→ **Requirement**:
Filter this data down to the lines that hold "various", and copy them.

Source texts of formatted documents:
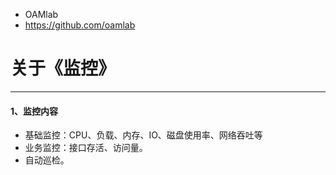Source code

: - OAMlab
- https://github.com/oamlab

# 关于《监控》

---

#### 1、监控内容
- 基础监控：CPU、负载、内存、IO、磁盘使用率、网络吞吐等
- 业务监控：接口存活、访问量。
- 自动巡检。
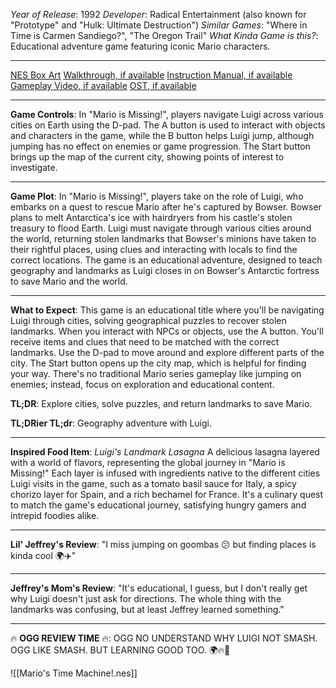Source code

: *Year of Release*: 1992
*Developer*: Radical Entertainment (also known for "Prototype" and "Hulk: Ultimate Destruction")
*Similar Games*: "Where in Time is Carmen Sandiego?", "The Oregon Trail"
*What Kinda Game is this?*: Educational adventure game featuring iconic Mario characters.

---
[NES Box Art](https://www.google.com/search?tbm=isch&q=NES+Box+Art+Mario+is+Missing!) 
[Walkthrough, if available](https://www.google.com/search?q=Walkthrough+Steam+Mario+is+Missing!)
[Instruction Manual, if available](https://www.google.com/search?q=NES+Instruction+Manual+Mario+is+Missing!)
[Gameplay Video, if available](https://www.youtube.com/results?search_query=gameplay+NES+Mario+is+Missing!) 
[OST, if available](https://www.youtube.com/results?search_query=gameplay+NES+Mario+is+Missing!+OST)

- - -
**Game Controls**:
In "Mario is Missing!", players navigate Luigi across various cities on Earth using the D-pad. The A button is used to interact with objects and characters in the game, while the B button helps Luigi jump, although jumping has no effect on enemies or game progression. The Start button brings up the map of the current city, showing points of interest to investigate.

- - -
**Game Plot**: 
In "Mario is Missing!", players take on the role of Luigi, who embarks on a quest to rescue Mario after he's captured by Bowser. Bowser plans to melt Antarctica's ice with hairdryers from his castle's stolen treasury to flood Earth. Luigi must navigate through various cities around the world, returning stolen landmarks that Bowser's minions have taken to their rightful places, using clues and interacting with locals to find the correct locations. The game is an educational adventure, designed to teach geography and landmarks as Luigi closes in on Bowser's Antarctic fortress to save Mario and the world.

- - -
**What to Expect**: 
This game is an educational title where you'll be navigating Luigi through cities, solving geographical puzzles to recover stolen landmarks. When you interact with NPCs or objects, use the A button. You'll receive items and clues that need to be matched with the correct landmarks. Use the D-pad to move around and explore different parts of the city. The Start button opens up the city map, which is helpful for finding your way. There's no traditional Mario series gameplay like jumping on enemies; instead, focus on exploration and educational content.

**TL;DR**: Explore cities, solve puzzles, and return landmarks to save Mario.

**TL;DRier TL;dr**: Geography adventure with Luigi.

---
**Inspired Food Item**: *Luigi's Landmark Lasagna*
A delicious lasagna layered with a world of flavors, representing the global journey in "Mario is Missing!" Each layer is infused with ingredients native to the different cities Luigi visits in the game, such as a tomato basil sauce for Italy, a spicy chorizo layer for Spain, and a rich bechamel for France. It's a culinary quest to match the game's educational journey, satisfying hungry gamers and intrepid foodies alike.

---
**Lil' Jeffrey's Review**: "I miss jumping on goombas 😕 but finding places is kinda cool 🌍✈️"

---
**Jeffrey's Mom's Review**: "It's educational, I guess, but I don't really get why Luigi doesn't just ask for directions. The whole thing with the landmarks was confusing, but at least Jeffrey learned something."

---
🔥 **OGG REVIEW TIME** 🔥: OGG NO UNDERSTAND WHY LUIGI NOT SMASH. OGG LIKE SMASH. BUT LEARNING GOOD TOO. 🌍🔥🤔

![[Mario's Time Machine!.nes]]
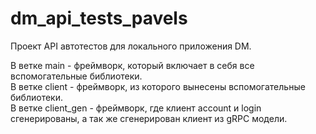 # dm_api_tests_pavels
Проект API автотестов для локального приложения DM.

В ветке main - фреймворк, который включает в себя все вспомогательные библиотеки.  
В ветке client - фреймворк, из которого вынесены вспомогательные библиотеки.  
В ветке client_gen - фреймворк, где клиент account и login сгенерированы, а так же сгенерирован клиент из gRPC модели.  
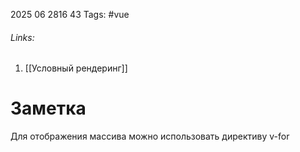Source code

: 2025 06 2816 43
Tags: #vue 
###### Links: 
1) [[Условный рендеринг]]
# Заметка
Для отображения массива можно использовать директиву v-for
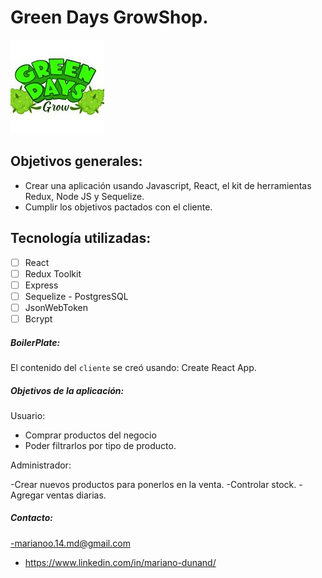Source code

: # Green Days GrowShop.

<p align="left">
  <img height="150" src="./client/src/assets/images/logo.jpg" />
</p>

## Objetivos generales:

- Crear una aplicación usando Javascript, React, el kit de herramientas Redux, Node JS y Sequelize.
- Cumplir los objetivos pactados con el cliente.

## Tecnología utilizadas:

- [ ] React
- [ ] Redux Toolkit
- [ ] Express
- [ ] Sequelize - PostgresSQL
- [ ] JsonWebToken
- [ ] Bcrypt

##### BoilerPlate:

El contenido del `cliente` se creó usando: Create React App.

##### Objetivos de la aplicación:

Usuario:

- Comprar productos del negocio
- Poder filtrarlos por tipo de producto.

Administrador:

-Crear nuevos productos para ponerlos en la venta.
-Controlar stock.
-Agregar ventas diarias.

##### Contacto:

-marianoo.14.md@gmail.com

- https://www.linkedin.com/in/mariano-dunand/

→ **Task result**:
In "Mario is Missing!", players navigate Luigi across various cities on Earth using the D-pad. The A button is used to interact with objects and characters in the game, while the B button helps Luigi jump, although jumping has no effect on enemies or game progression. The Start button brings up the map of the current city, showing points of interest to investigate.
In "Mario is Missing!", players take on the role of Luigi, who embarks on a quest to rescue Mario after he's captured by Bowser. Bowser plans to melt Antarctica's ice with hairdryers from his castle's stolen treasury to flood Earth. Luigi must navigate through various cities around the world, returning stolen landmarks that Bowser's minions have taken to their rightful places, using clues and interacting with locals to find the correct locations. The game is an educational adventure, designed to teach geography and landmarks as Luigi closes in on Bowser's Antarctic fortress to save Mario and the world.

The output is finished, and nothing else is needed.